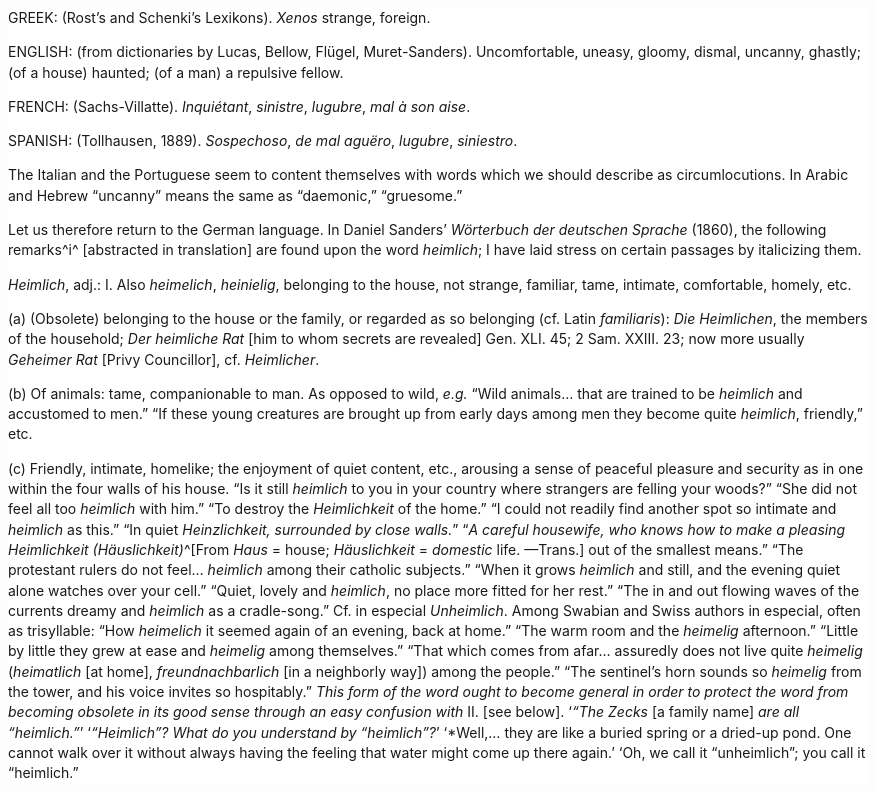 GREEK: (Rost’s and Schenki’s Lexikons). *Xenos* strange, foreign.

ENGLISH: (from dictionaries by Lucas, Bellow, Flügel,
Muret-Sanders). Uncomfortable, uneasy, gloomy, dismal, uncanny,
ghastly; (of a house) haunted; (of a man) a repulsive fellow.

FRENCH: (Sachs-Villatte). *Inquiétant*, *sinistre*, *lugubre*, *mal à
son aise*.

SPANISH: (Tollhausen, 1889). *Sospechoso*, *de mal aguëro*, *lugubre*,
*siniestro*.

The Italian and the Portuguese seem to content themselves with
words which we should describe as circumlocutions. In Arabic and
Hebrew “uncanny” means the same as “daemonic,” “gruesome.”

Let us therefore return to the German language. In Daniel
Sanders’ *Wörterbuch der deutschen Sprache* (1860), the following
remarks^i^ [abstracted in translation] are found upon the word
*heimlich*; I have laid stress on certain passages by italicizing
them.

*Heimlich*, adj.: Ⅰ. Also *heimelich*, *heinielig*, belonging to the
house, not strange, familiar, tame, intimate, comfortable,
homely, etc.

\(a) (Obsolete) belonging to the house or the family, or regarded
as so belonging (cf. Latin *familiaris*): *Die Heimlichen*, the
members of the household; *Der heimliche Rat* [him to whom secrets
are revealed] Gen. ⅩⅬⅠ. 45; 2 Sam. ⅩⅩⅢ. 23; now more usually
*Geheimer Rat* [Privy Councillor], cf. *Heimlicher*.

\(b) Of animals: tame, companionable to man. As opposed to wild,
*e.g.* “Wild animals… that are trained to be *heimlich* and
accustomed to men.” “If these young creatures are brought up from
early days among men they become quite *heimlich*, friendly,” etc.

\(c) Friendly, intimate, homelike; the enjoyment of quiet content,
etc., arousing a sense of peaceful pleasure and security as in
one within the four walls of his house. “Is it still *heimlich* to
you in your country where strangers are felling your woods?” “She
did not feel all too *heimlich* with him.” “To destroy the
*Heimlichkeit* of the home.” “I could not readily find another spot
so intimate and *heimlich* as this.” “In quiet *Heinzlichkeit,
surrounded by close walls.*” “*A careful housewife, who knows how
to make a pleasing Heimlichkeit (Häuslichkeit)*^[From *Haus* =
house; *Häuslichkeit* = *domestic* life. —Trans.] out
of the smallest means.” “The protestant rulers do not feel… 
*heimlich* among their catholic subjects.” “When it grows *heimlich*
and still, and the evening quiet alone watches over your cell.”
“Quiet, lovely and *heimlich*, no place more fitted for her rest.”
“The in and out flowing waves of the currents dreamy and *heimlich*
as a cradle-song.” Cf. in especial *Unheimlich*. Among Swabian and
Swiss authors in especial, often as trisyllable: “How *heimelich*
it seemed again of an evening, back at home.” “The warm room and
the *heimelig* afternoon.” “Little by little they grew at ease and
*heimelig* among themselves.” “That which comes from afar… 
assuredly does not live quite *heimelig* (*heimatlich* [at home],
*freundnachbarlich* [in a neighborly way]) among the people.” “The
sentinel’s horn sounds so *heimelig* from the tower, and his voice
invites so hospitably.” *This form of the word ought to become
general in order to protect the word from becoming obsolete in
its good sense through an easy confusion with* Ⅱ. [see below].
‘*“The Zecks* [a family name] *are all “heimlich.”*’ ‘*“Heimlich”?
What do you understand by “heimlich”?*’ ‘*Well,… they are like
a buried spring or a dried-up pond. One cannot walk over it
without always having the feeling that water might come up there
again.’ ‘Oh, we call it “unheimlich”; you call it “heimlich.”

[^1]: First published in *Imago*, Bd. Ⅴ., 1919; reprinted in
[^8]: In fact, Hoffmann’s imaginative treatment of his material
[^23]: Since the uncanny effect of a “double” also belongs to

> **What to work on**
Restate the records above in full and word for word, but do not carry over any pictures.

> **Exercise answer**
 GREEK: (Rost’s and Schenki’s Lexikons). *Xenos* strange, foreign.

ENGLISH: (from dictionaries by Lucas, Bellow, Flügel,
Muret-Sanders). Uncomfortable, uneasy, gloomy, dismal, uncanny,
ghastly; (of a house) haunted; (of a man) a repulsive fellow.

FRENCH: (Sachs-Villatte). *Inquiétant*, *sinistre*, *lugubre*, *mal à
son aise*.

SPANISH: (Tollhausen, 1889). *Sospechoso*, *de mal aguëro*, *lugubre*,
*siniestro*.

The Italian and the Portuguese seem to content themselves with
words which we should describe as circumlocutions. In Arabic and
Hebrew “uncanny” means the same as “daemonic,” “gruesome.”

Let us therefore return to the German language. In Daniel
Sanders’ *Wörterbuch der deutschen Sprache* (1860), the following
remarks^i^ [abstracted in translation] are found upon the word
*heimlich*; I have laid stress on certain passages by italicizing
them.

*Heimlich*, adj.: Ⅰ. Also *heimelich*, *heinielig*, belonging to the
house, not strange, familiar, tame, intimate, comfortable,
homely, etc.

\(a) (Obsolete) belonging to the house or the family, or regarded
as so belonging (cf. Latin *familiaris*): *Die Heimlichen*, the
members of the household; *Der heimliche Rat* [him to whom secrets
are revealed] Gen. ⅩⅬⅠ. 45; 2 Sam. ⅩⅩⅢ. 23; now more usually
*Geheimer Rat* [Privy Councillor], cf. *Heimlicher*.

\(b) Of animals: tame, companionable to man. As opposed to wild,
*e.g.* “Wild animals… that are trained to be *heimlich* and
accustomed to men.” “If these young creatures are brought up from
early days among men they become quite *heimlich*, friendly,” etc.

\(c) Friendly, intimate, homelike; the enjoyment of quiet content,
etc., arousing a sense of peaceful pleasure and security as in
one within the four walls of his house. “Is it still *heimlich* to
you in your country where strangers are felling your woods?” “She
did not feel all too *heimlich* with him.” “To destroy the
*Heimlichkeit* of the home.” “I could not readily find another spot
so intimate and *heimlich* as this.” “In quiet *Heinzlichkeit,
surrounded by close walls.*” “*A careful housewife, who knows how
to make a pleasing Heimlichkeit (Häuslichkeit)*^[From *Haus* =
house; *Häuslichkeit* = *domestic* life. —Trans.] out
of the smallest means.” “The protestant rulers do not feel… 
*heimlich* among their catholic subjects.” “When it grows *heimlich*
and still, and the evening quiet alone watches over your cell.”
“Quiet, lovely and *heimlich*, no place more fitted for her rest.”
“The in and out flowing waves of the currents dreamy and *heimlich*
as a cradle-song.” Cf. in especial *Unheimlich*. Among Swabian and
Swiss authors in especial, often as trisyllable: “How *heimelich*
it seemed again of an evening, back at home.” “The warm room and
the *heimelig* afternoon.” “Little by little they grew at ease and
*heimelig* among themselves.” “That which comes from afar… 
assuredly does not live quite *heimelig* (*heimatlich* [at home],
*freundnachbarlich* [in a neighborly way]) among the people.” “The
sentinel’s horn sounds so *heimelig* from the tower, and his voice
invites so hospitably.” *This form of the word ought to become
general in order to protect the word from becoming obsolete in
its good sense through an easy confusion with* Ⅱ. [see below].
‘*“The Zecks* [a family name] *are all “heimlich.”*’ ‘*“Heimlich”?
What do you understand by “heimlich”?*’ ‘*Well,… they are like
a buried spring or a dried-up pond. One cannot walk over it
without always having the feeling that water might come up there
again.’ ‘Oh, we call it “unheimlich”; you call it “heimlich.”

[^1]: First published in *Imago*, Bd. Ⅴ., 1919; reprinted in
[^8]: In fact, Hoffmann’s imaginative treatment of his material
[^23]: Since the uncanny effect of a “double” also belongs to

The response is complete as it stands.